----- Provided data
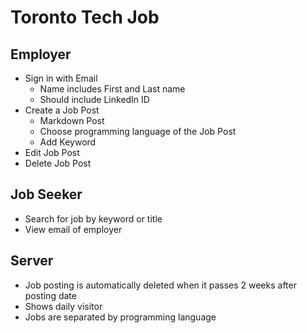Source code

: # Toronto Tech Job

## Employer

- Sign in with Email
    - Name includes First and Last name
    - Should include LinkedIn ID
- Create a Job Post
    - Markdown Post
    - Choose programming language of the Job Post
    - Add Keyword
- Edit Job Post
- Delete Job Post

## Job Seeker
- Search for job by keyword or title
- View email of employer

## Server
- Job posting is automatically deleted when it passes 2 weeks after posting date
- Shows daily visitor
- Jobs are separated by programming language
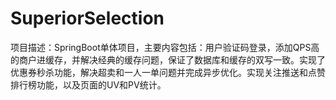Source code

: # SuperiorSelection
项目描述：SpringBoot单体项目，主要内容包括：用户验证码登录，添加QPS高的商户进缓存，并解决经典的缓存问题，保证了数据库和缓存的双写一致。实现了优惠券秒杀功能，解决超卖和一人一单问题并完成异步优化。实现关注推送和点赞排行榜功能，以及页面的UV和PV统计。
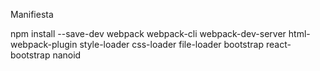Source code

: Manifiesta

npm install --save-dev webpack webpack-cli webpack-dev-server html-webpack-plugin style-loader css-loader file-loader bootstrap react-bootstrap nanoid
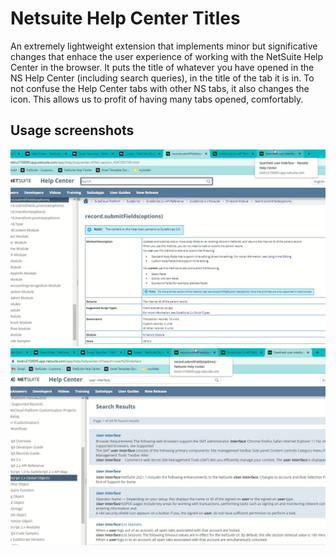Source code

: # Netsuite Help Center Titles
An extremely lightweight extension that implements minor but significative changes that enhace the user experience of working with the NetSuite Help Center in the browser.
It puts the title of whatever you have opened in the NS Help Center (including search queries), in the title of the tab it is in. To not confuse the Help Center tabs with other NS tabs, it also changes the icon.
This allows us to profit of having many tabs opened, comfortably.

## Usage screenshots
![Screenshot 1.](images/screenshot1.png) ![Screenshot 2.](images/screenshot2.png)
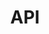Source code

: ---
title: API
custom_title:
  html: PAGES.API
  content: PAGES.API_CONTENT
  menu: PAGES.API_MENU_TITLE
visible: true
routes:
  default: /api
content:
  items: '@self.children'
---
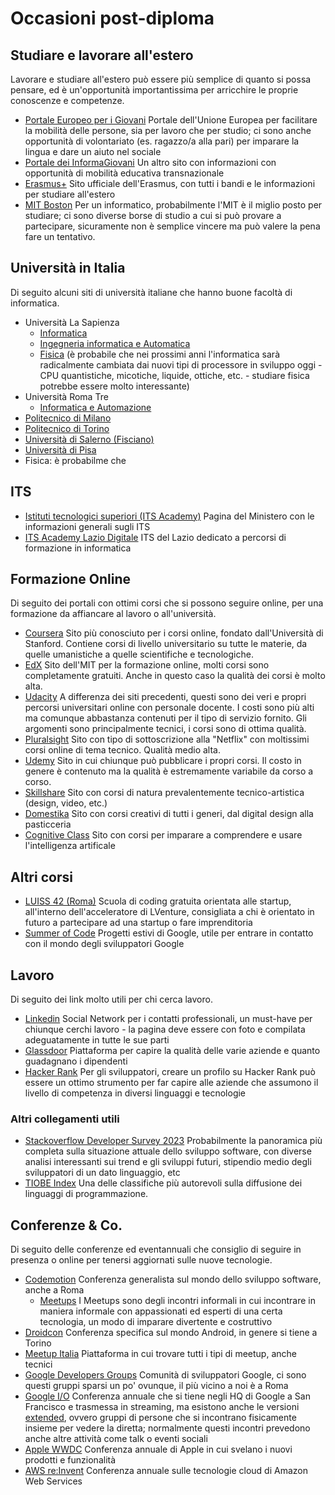 # Occasioni post-diploma

## Studiare e lavorare all'estero
Lavorare e studiare all'estero può essere più semplice di quanto si possa pensare, ed è un'opportunità importantissima per arricchire le proprie conoscenze e competenze.
- [Portale Europeo per i Giovani](https://youth.europa.eu/home_it)
Portale dell'Unione Europea per facilitare la mobilità delle persone, sia per lavoro che per studio; ci sono anche opportunità di volontariato (es. ragazzo/a alla pari) per imparare la lingua e dare un aiuto nel sociale
- [Portale dei InformaGiovani](https://www.portaledeigiovani.it/)
Un altro sito con informazioni con opportunità di mobilità educativa transnazionale
- [Erasmus+](https://erasmus-plus.ec.europa.eu/it/opportunities/opportunities-for-individuals/students)
Sito ufficiale dell'Erasmus, con tutti i bandi e le informazioni per studiare all'estero
- [MIT Boston](https://oge.mit.edu/graduate-admissions/) 
Per un informatico, probabilmente l'MIT è il miglio posto per studiare; ci sono diverse borse di studio a cui si può provare a partecipare, sicuramente non è semplice vincere ma può valere la pena fare un tentativo.

## Università in Italia
Di seguito alcuni siti di università italiane che hanno buone facoltà di informatica.
- Università La Sapienza
  - [Informatica](https://corsidilaurea.uniroma1.it/it/corso/2022/29923/home)
  - [Ingegneria informatica e Automatica](https://corsidilaurea.uniroma1.it/it/corso/2022/31810/home) 
  - [Fisica](https://www.phys.uniroma1.it/fisica/) (è probabile che nei prossimi anni l'informatica sarà radicalmente cambiata dai nuovi tipi di processore in sviluppo oggi - CPU quantistiche, micotiche, liquide, ottiche, etc. - studiare fisica potrebbe essere molto interessante) 
- Università Roma Tre
  - [Informatica e Automazione](https://www.inf.uniroma3.it/)
- [Politecnico di Milano](http://www.poliorientami.polimi.it/come-si-accede/ingegneria/infografica/)
- [Politecnico di Torino](http://orienta.polito.it/it/iscrizione)
- [Università di Salerno (Fisciano)](https://web.unisa.it/didattica/immatricolazioni/informazioni)
- [Università di Pisa](https://www.unipi.it/index.php/lauree/corso/10298)
- Fisica: è probabilme che 

## ITS
- [Istituti tecnologici superiori (ITS Academy)](https://www.miur.gov.it/tematica-its)
Pagina del Ministero con le informazioni generali sugli ITS
- [ITS Academy Lazio Digitale](https://www.laziodigital.it/)
ITS del Lazio dedicato a percorsi di formazione in informatica

## Formazione Online
Di seguito dei portali con ottimi corsi che si possono seguire online, per una formazione da affiancare al lavoro o all'università.
- [Coursera](https://www.coursera.org)
Sito più conosciuto per i corsi online, fondato dall'Università di Stanford. Contiene corsi di livello universitario su tutte le materie, da quelle umanistiche a quelle scientifiche e tecnologiche. 
- [EdX](https://www.edx.org/)
Sito dell'MIT per la formazione online, molti corsi sono completamente gratuiti. Anche in questo caso la qualità dei corsi è molto alta.
- [Udacity](https://www.udacity.com/)
A differenza dei siti precedenti, questi sono dei veri e propri percorsi universitari online con personale docente. I costi sono più alti ma comunque abbastanza contenuti per il tipo di servizio fornito. Gli argomenti sono principalmente tecnici, i corsi sono di ottima qualità.
- [Pluralsight](https://www.pluralsight.com/)
Sito con tipo di sottoscrizione alla "Netflix" con moltissimi corsi online di tema tecnico. Qualità medio alta.
- [Udemy](https://www.udemy.com/)
Sito in cui chiunque può pubblicare i propri corsi. Il costo in genere è contenuto ma la qualità è estremamente variabile da corso a corso.
- [Skillshare](https://www.skillshare.com/)
Sito con corsi di natura prevalentemente tecnico-artistica (design, video, etc.)
- [Domestika](https://www.domestika.org/)
Sito con corsi creativi di tutti i generi, dal digital design alla pasticceria
- [Cognitive Class](https://courses.cognitiveclass.ai/)
Sito con corsi per imparare a comprendere e usare l'intelligenza artificale

## Altri corsi
- [LUISS 42 (Roma)](https://42roma.it)
Scuola di coding gratuita orientata alle startup, all'interno dell'acceleratore di LVenture, consigliata a chi è orientato in futuro a partecipare ad una startup o fare imprenditoria
- [Summer of Code](https://summerofcode.withgoogle.com/get-started/)
Progetti estivi di Google, utile per entrare in contatto con il mondo degli sviluppatori Google

## Lavoro
Di seguito dei link molto utili per chi cerca lavoro.
- [Linkedin](https://www.linkedin.com/)
Social Network per i contatti professionali, un must-have per chiunque cerchi lavoro - la pagina deve essere con foto e compilata adeguatamente in tutte le sue parti
- [Glassdoor](https://www.glassdoor.it/)
Piattaforma per capire la qualità delle varie aziende e quanto guadagnano i dipendenti
- [Hacker Rank](https://www.hackerrank.com/)
Per gli sviluppatori, creare un profilo su Hacker Rank può essere un ottimo strumento per far capire alle aziende che assumono il livello di competenza in diversi linguaggi e tecnologie

### Altri collegamenti utili
- [Stackoverflow Developer Survey 2023](https://survey.stackoverflow.co/2023/)
Probabilmente la panoramica più completa sulla situazione attuale dello sviluppo software, con diverse analisi interessanti sui trend e gli sviluppi futuri, stipendio medio degli sviluppatori di un dato linguaggio, etc
- [TIOBE Index](https://www.tiobe.com/tiobe-index/)
Una delle classifiche più autorevoli sulla diffusione dei linguaggi di programmazione.

## Conferenze & Co.
Di seguito delle conferenze ed eventannuali che consiglio di seguire in presenza o online per tenersi aggiornati sulle nuove tecnologie.

- [Codemotion](https://www.codemotion.com/)
Conferenza generalista sul mondo dello sviluppo software, anche a Roma
  - [Meetups](https://events.codemotion.com/meetups/) 
  I Meetups sono degli incontri informali in cui incontrare in maniera informale con appassionati ed esperti di una certa tecnologia, un modo di imparare divertente e costruttivo
- [Droidcon](https://it.droidcon.com/)
Conferenza specifica sul mondo Android, in genere si tiene a Torino
- [Meetup Italia](https://www.meetup.com/it-IT)
Piattaforma in cui trovare tutti i tipi di meetup, anche tecnici
- [Google Developers Groups](https://gdg.community.dev/gdg-roma/)
Comunità di sviluppatori Google, ci sono questi gruppi sparsi un po' ovunque, il più vicino a noi è a Roma
- [Google I/O](https://events.google.com/io/)
Conferenza annuale che si tiene negli HQ di Google a San Francisco e trasmessa in streaming, ma esistono anche le versioni [extended](https://gdg.community.dev/ioextended/), ovvero gruppi di persone che si incontrano fisicamente insieme per vedere la diretta; normalmente questi incontri prevedono anche altre attività come talk o eventi sociali
- [Apple WWDC](https://developer.apple.com/wwdc23/)
Conferenza annuale di Apple in cui svelano i nuovi prodotti e funzionalità
- [AWS re:Invent](https://reinvent.awsevents.com/)
Conferenza annuale sulle tecnologie cloud di Amazon Web Services

<!--stackedit_data:
eyJoaXN0b3J5IjpbNjEwMTA2OTk1LDU5MzI3MjUxOSwtNTg4OT
Y1MzExLDE0NTk1ODUyNjEsMTY4MzYwNjAwMSwtMTIxNTYwMzY5
Miw3MTI3Nzg4NjIsMzEzMzEyMzk3XX0=
-->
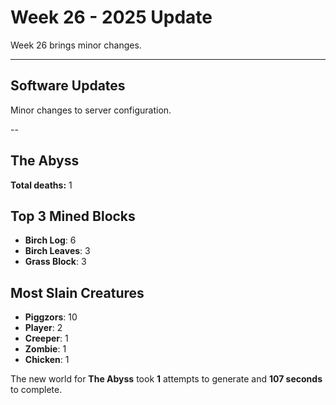 # Week 26 - 2025 Update

Week 26 brings minor changes.

---

## Software Updates

Minor changes to server configuration.


--
## The Abyss
**Total deaths:** 1
 
## Top 3 Mined Blocks
- **Birch Log**: 6
- **Birch Leaves**: 3
- **Grass Block**: 3
 
## Most Slain Creatures
- **Piggzors**: 10
- **Player**: 2
- **Creeper**: 1
- **Zombie**: 1
- **Chicken**: 1
 
The new world for **The Abyss** took **1** attempts to generate and **107 seconds** to complete.
 
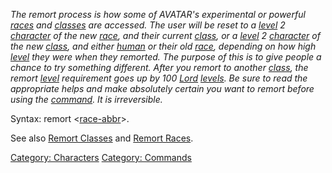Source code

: *The remort process is how some of AVATAR's experimental or powerful
[races](:Category:_Races "wikilink") and
[classes](:Category:_Classes "wikilink") are accessed. The user will be
reset to a [level](Level "wikilink") 2
[character](:Category:_Characters "wikilink") of the new
[race](:Category:_Races "wikilink"), and their current
[class](:Category:_Classes "wikilink"), or a [level](Level "wikilink") 2
[character](:Category:_Characters "wikilink") of the new
[class](:Category:_Classes "wikilink"), and either
[human](Humans "wikilink") or their old
[race](:Category:_Races "wikilink"), depending on how high
[level](Level "wikilink") they were when they remorted. The purpose of
this is to give people a chance to try something different. After you
remort to another [class](:Category:_Classes "wikilink"), the remort
[level](Level "wikilink") requirement goes up by 100
[Lord](:Category:_Lord "wikilink") [levels](Sublevel "wikilink"). Be
sure to read the appropriate helps and make absolutely certain you want
to remort before using the [command](:Category:_Commands "wikilink"). It
is irreversible.*

Syntax: remort <password> \<[race-abbr](:Category:_Races "wikilink")\>.

See also [Remort Classes](:Category:_Remort_Classes "wikilink") and
[Remort Races](:Category:_Remort_Races "wikilink").

[Category: Characters](Category:_Characters "wikilink") [Category:
Commands](Category:_Commands "wikilink")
----------
== Work order ==
In the entries above, find the line holding "## Studiare e lavorare all'estero" and the line holding "- [Portale Europeo"; print both of them and every line between, exactly, and nothing else.

== Task result ==
## Studiare e lavorare all'estero
Lavorare e studiare all'estero può essere più semplice di quanto si possa pensare, ed è un'opportunità importantissima per arricchire le proprie conoscenze e competenze.
- [Portale Europeo per i Giovani](https://youth.europa.eu/home_it)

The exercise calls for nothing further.